LEWIS COUNTY, Wash. — A moose was spotted for the first time in Mount Rainier National Park Thursday, according to the National Park Service.
The moose was caught on camera by a remote-sensing camera on Sunrise Road, said Greg Dudgeon with the National Park Service.
This is also the first moose spotted in southwestern Washington in general, the park service said. Previously, the farthest southwest a moose was seen in Washington state was near Stevens Pass in 2009, according to the Washington State Department of Fish and Wildlife (WDFW).
"As far as we know this is the first time a moose has been seen in this part of Washington state and documented, so yeah, we're very excited," Dudgeon said.
In August, a moose was spotted on the I-90 wildlife undercrossing at Resort Creek, which is just southwest of Snoqualmie Pass. Another moose sighting was reported in the same area in September. The National Park Service speculated the moose spotted near Mount Rainier could be the same one.
While we may never know the real reason a moose decided to journey this far southwest for what could be the very first time, Dudgeon said the moose is likely to find the national park has everything it needs.
"Moose will do what moose do, and that is, they look for groceries, they look for a home and, you know if they are by chance expanding into the area I can well imagine that a national park makes a great place for groceries and home," he said.
As of 2015, there were an estimated 5,000 moose living in Washington state. Most live in the Selkirk Mountains in Pend Oreille, Stevens, Ferry and Spokane counties with smaller numbers living in the north Cascades, Okanogan and the Blue Mountains, according to the WDFW.
Moose have been known to wander farther south on the east side of the state, including into the high desert of the Columbia Basin. Generally, moose prefer forested habitats with lakes, marshes and other wetlands.
Moose in Washington state belong to a subspecies called Shiras moose, which are smaller than the moose that can be found farther north in Canada and Alaska. Adult moose measure about six feet at the shoulder, and bulls typically weigh between 850 and 1,100 pounds.
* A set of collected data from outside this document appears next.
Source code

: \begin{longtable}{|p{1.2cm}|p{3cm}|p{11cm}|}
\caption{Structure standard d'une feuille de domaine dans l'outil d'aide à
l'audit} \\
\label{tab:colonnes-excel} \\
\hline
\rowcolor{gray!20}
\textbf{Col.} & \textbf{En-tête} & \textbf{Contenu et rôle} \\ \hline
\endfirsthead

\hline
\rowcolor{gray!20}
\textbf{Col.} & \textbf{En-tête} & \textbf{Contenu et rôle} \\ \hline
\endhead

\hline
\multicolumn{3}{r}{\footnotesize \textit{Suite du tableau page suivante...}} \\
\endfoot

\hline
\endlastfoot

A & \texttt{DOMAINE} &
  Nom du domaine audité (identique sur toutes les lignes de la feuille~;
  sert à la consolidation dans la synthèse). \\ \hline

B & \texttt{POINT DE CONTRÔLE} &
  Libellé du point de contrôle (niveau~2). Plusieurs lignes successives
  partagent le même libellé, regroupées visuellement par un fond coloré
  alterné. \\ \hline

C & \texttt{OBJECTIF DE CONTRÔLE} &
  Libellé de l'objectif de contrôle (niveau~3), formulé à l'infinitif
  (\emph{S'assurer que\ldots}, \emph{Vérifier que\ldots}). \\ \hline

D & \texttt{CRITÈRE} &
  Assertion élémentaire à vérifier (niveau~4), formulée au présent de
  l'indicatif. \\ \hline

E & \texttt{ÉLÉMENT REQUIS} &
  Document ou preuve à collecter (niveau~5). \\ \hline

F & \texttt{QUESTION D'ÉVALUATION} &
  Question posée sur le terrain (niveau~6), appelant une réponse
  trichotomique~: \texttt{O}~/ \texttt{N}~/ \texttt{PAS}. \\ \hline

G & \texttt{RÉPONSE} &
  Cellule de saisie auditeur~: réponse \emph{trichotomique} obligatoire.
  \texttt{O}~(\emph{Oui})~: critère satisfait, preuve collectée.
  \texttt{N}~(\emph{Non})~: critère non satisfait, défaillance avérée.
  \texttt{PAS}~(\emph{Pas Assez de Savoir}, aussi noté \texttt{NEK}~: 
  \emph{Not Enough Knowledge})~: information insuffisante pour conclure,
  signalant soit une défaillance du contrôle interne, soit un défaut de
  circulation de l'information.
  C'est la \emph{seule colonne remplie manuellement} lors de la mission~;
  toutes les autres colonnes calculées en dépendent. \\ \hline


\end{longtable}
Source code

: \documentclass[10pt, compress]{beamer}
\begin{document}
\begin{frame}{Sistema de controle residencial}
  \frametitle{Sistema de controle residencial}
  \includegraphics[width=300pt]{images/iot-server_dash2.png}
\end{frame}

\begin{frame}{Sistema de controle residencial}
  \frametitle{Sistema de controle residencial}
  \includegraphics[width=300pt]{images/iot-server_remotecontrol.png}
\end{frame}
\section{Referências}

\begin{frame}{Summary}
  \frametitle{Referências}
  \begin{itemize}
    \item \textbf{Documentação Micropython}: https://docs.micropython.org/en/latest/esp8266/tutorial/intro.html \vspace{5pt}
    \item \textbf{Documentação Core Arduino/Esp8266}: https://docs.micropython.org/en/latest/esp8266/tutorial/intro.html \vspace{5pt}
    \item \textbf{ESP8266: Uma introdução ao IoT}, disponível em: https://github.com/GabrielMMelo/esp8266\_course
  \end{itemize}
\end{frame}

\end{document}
Adult females can weigh anywhere between 600 and 800 pounds, according to the WDFW.
Should park-goers spot the moose, Dudgeon cautioned visitors to respect the animal's space.
"Whether it's moose or any other type of wildlife, we just remind folks that it's a part of the natural setting, the natural processes here, and to give the animals a wide berth, take photographs, don't get too close and enjoy the fact that they're seeing one of the very first moose, if not the first moose, in this part of Washington state to be recorded."